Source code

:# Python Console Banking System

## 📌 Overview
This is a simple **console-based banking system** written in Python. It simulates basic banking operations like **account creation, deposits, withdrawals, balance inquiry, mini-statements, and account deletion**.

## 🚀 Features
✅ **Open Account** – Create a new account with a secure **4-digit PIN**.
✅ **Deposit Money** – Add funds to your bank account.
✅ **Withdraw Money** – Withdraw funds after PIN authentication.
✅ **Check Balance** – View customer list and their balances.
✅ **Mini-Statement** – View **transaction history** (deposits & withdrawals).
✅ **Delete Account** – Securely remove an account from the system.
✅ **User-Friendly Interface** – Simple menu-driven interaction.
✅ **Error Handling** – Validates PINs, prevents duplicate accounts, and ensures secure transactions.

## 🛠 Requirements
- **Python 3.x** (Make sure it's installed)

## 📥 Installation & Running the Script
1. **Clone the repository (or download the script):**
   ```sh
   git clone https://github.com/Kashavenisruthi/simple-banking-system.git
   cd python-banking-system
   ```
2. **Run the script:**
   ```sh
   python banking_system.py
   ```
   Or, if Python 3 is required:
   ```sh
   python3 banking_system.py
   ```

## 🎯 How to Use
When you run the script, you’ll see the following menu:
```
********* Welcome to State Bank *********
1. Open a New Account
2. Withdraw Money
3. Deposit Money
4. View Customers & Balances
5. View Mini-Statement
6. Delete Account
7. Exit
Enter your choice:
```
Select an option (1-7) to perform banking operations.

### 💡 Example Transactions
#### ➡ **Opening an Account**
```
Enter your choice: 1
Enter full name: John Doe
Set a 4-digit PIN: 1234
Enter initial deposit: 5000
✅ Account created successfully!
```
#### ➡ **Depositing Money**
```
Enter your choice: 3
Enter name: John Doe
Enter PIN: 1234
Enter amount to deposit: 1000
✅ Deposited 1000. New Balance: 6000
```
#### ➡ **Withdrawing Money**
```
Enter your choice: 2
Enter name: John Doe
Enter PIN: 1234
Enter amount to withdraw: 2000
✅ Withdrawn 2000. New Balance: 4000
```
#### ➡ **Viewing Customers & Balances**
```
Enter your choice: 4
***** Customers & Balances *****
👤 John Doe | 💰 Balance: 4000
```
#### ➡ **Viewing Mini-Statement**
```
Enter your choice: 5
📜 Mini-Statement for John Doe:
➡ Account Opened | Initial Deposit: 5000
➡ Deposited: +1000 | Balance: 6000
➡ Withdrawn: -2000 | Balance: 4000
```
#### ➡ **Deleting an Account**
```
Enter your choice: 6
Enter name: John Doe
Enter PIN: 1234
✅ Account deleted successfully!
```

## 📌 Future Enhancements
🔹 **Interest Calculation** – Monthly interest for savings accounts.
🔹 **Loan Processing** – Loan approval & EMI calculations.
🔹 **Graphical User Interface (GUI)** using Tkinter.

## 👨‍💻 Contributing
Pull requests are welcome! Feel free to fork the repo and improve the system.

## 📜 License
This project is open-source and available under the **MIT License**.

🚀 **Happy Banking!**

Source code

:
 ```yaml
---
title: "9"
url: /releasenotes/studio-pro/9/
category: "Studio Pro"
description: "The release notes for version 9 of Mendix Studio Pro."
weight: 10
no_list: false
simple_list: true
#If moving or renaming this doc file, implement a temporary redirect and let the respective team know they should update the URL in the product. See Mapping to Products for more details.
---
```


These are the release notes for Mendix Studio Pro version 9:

======

# To do
Find the word "choice" in the entries and show each line where it is found.

# Solution for this problem
Enter your choice:
Enter your choice: 1
Enter your choice: 3
Enter your choice: 2
Enter your choice: 4
Enter your choice: 5
Enter your choice: 6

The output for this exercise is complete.